INSTRUCTIONS FOR THE TASK:
In the entries below, filter for the word "Chaos" and copy every matching line.

INPUT FOR THIS TASK:
# # # #
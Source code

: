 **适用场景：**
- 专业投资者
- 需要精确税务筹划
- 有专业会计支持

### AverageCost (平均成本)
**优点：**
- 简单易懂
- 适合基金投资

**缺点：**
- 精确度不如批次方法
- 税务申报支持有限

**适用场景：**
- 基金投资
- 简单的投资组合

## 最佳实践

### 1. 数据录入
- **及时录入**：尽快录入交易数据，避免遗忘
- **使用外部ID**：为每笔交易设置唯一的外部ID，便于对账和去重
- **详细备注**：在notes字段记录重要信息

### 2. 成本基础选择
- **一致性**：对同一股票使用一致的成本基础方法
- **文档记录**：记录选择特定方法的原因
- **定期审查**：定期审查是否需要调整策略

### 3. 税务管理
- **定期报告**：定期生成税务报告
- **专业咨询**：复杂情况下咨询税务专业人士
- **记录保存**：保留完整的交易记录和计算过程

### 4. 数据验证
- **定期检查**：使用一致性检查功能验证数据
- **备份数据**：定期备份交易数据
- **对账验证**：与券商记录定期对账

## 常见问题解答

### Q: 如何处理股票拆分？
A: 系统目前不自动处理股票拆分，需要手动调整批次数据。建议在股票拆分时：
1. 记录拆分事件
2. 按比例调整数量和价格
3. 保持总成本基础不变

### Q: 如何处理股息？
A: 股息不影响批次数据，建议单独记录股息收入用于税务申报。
# # # #
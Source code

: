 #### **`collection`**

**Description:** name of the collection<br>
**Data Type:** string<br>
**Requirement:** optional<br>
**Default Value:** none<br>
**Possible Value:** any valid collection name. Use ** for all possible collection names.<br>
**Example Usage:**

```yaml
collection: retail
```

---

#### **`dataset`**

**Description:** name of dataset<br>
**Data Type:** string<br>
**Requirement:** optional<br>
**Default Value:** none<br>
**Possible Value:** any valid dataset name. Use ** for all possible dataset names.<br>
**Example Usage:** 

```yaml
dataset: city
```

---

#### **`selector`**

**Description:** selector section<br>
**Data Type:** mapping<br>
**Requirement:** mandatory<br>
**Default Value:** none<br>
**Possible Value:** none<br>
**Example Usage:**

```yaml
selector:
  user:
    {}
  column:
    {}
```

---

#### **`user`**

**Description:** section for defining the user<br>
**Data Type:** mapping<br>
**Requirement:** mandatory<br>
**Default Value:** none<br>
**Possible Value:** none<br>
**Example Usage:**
# # # #
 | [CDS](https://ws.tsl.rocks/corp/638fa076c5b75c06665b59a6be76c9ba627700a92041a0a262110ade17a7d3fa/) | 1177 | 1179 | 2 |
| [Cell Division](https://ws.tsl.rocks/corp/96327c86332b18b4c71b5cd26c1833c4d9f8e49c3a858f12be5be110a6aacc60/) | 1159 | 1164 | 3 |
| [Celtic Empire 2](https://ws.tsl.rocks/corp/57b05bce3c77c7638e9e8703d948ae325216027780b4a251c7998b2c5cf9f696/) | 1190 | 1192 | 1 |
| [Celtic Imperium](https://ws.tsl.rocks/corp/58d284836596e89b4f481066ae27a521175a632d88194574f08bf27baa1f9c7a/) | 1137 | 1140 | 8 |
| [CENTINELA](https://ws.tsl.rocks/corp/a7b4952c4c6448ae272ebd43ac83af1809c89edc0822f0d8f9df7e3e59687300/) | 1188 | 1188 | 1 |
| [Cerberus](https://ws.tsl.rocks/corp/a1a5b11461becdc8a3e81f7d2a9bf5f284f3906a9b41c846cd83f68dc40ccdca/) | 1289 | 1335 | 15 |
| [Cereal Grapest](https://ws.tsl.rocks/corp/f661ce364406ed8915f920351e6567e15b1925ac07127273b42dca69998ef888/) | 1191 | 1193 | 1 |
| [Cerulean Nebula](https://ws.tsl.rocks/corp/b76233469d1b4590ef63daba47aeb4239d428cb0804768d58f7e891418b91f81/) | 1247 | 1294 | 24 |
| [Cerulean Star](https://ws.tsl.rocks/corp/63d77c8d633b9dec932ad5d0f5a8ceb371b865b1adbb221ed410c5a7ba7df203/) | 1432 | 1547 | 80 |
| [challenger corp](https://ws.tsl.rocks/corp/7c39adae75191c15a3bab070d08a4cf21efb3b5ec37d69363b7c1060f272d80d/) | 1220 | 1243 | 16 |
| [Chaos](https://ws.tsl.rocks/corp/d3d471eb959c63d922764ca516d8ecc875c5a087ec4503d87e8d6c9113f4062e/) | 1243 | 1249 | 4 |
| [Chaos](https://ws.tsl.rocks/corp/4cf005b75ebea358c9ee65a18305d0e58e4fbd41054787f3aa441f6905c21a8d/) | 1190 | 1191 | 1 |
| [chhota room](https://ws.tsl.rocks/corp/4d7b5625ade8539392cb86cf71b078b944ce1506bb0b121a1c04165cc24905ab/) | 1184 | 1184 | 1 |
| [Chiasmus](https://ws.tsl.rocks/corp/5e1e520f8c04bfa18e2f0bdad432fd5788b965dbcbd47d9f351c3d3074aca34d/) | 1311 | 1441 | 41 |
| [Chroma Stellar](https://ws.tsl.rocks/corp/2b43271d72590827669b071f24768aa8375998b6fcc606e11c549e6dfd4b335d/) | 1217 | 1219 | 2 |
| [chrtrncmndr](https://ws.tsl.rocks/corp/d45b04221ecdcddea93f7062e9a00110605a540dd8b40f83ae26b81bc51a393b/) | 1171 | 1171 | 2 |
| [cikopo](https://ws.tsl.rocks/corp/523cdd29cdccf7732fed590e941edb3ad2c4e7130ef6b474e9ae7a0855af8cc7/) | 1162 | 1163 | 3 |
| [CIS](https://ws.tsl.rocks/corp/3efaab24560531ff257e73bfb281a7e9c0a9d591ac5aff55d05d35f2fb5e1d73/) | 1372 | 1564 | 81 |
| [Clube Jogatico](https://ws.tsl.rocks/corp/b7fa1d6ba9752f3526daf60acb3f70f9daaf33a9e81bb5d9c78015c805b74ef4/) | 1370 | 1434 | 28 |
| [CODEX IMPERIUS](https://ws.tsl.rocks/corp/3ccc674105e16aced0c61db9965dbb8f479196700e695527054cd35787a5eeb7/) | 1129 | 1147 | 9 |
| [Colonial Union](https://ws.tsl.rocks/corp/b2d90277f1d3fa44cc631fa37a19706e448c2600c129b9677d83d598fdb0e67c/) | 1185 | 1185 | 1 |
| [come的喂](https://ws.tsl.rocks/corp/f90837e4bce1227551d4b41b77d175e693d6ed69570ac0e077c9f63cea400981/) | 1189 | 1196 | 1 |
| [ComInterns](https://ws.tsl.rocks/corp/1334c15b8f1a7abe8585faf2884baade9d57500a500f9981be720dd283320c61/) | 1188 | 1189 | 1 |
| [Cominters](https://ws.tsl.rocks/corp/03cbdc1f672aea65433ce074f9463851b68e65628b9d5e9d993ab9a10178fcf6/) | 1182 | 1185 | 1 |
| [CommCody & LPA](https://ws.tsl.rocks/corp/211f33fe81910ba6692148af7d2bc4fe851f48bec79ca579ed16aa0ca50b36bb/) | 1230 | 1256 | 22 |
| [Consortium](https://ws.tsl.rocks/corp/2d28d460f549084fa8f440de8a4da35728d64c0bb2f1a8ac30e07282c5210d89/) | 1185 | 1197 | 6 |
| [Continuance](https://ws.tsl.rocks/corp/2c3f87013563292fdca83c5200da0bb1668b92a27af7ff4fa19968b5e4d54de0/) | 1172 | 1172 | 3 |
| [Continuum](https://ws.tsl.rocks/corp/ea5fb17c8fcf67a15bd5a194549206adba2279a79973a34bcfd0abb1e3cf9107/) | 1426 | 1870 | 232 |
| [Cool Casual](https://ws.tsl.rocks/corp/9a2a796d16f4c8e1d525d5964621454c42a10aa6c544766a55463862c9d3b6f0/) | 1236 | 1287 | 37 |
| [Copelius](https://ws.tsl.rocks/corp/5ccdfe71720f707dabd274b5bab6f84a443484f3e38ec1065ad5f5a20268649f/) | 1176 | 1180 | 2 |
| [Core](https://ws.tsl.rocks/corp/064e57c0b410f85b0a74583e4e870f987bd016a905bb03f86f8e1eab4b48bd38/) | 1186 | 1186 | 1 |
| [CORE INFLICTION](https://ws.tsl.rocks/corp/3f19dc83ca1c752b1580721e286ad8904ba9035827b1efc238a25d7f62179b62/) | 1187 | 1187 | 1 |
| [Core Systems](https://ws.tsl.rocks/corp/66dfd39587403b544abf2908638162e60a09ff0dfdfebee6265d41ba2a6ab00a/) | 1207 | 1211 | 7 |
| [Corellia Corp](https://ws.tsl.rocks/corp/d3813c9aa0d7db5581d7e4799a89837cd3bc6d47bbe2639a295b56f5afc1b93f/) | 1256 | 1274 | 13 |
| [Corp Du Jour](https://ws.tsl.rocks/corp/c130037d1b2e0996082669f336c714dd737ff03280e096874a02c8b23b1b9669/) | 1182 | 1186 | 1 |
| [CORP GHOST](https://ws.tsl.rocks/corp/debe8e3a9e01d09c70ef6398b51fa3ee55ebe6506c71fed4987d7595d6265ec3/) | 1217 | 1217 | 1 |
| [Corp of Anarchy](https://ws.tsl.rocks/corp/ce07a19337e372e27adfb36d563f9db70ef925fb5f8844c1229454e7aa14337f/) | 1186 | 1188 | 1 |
# # # #
SOLUTION:
| [Chaos](https://ws.tsl.rocks/corp/d3d471eb959c63d922764ca516d8ecc875c5a087ec4503d87e8d6c9113f4062e/) | 1243 | 1249 | 4 |
| [Chaos](https://ws.tsl.rocks/corp/4cf005b75ebea358c9ee65a18305d0e58e4fbd41054787f3aa441f6905c21a8d/) | 1190 | 1191 | 1 |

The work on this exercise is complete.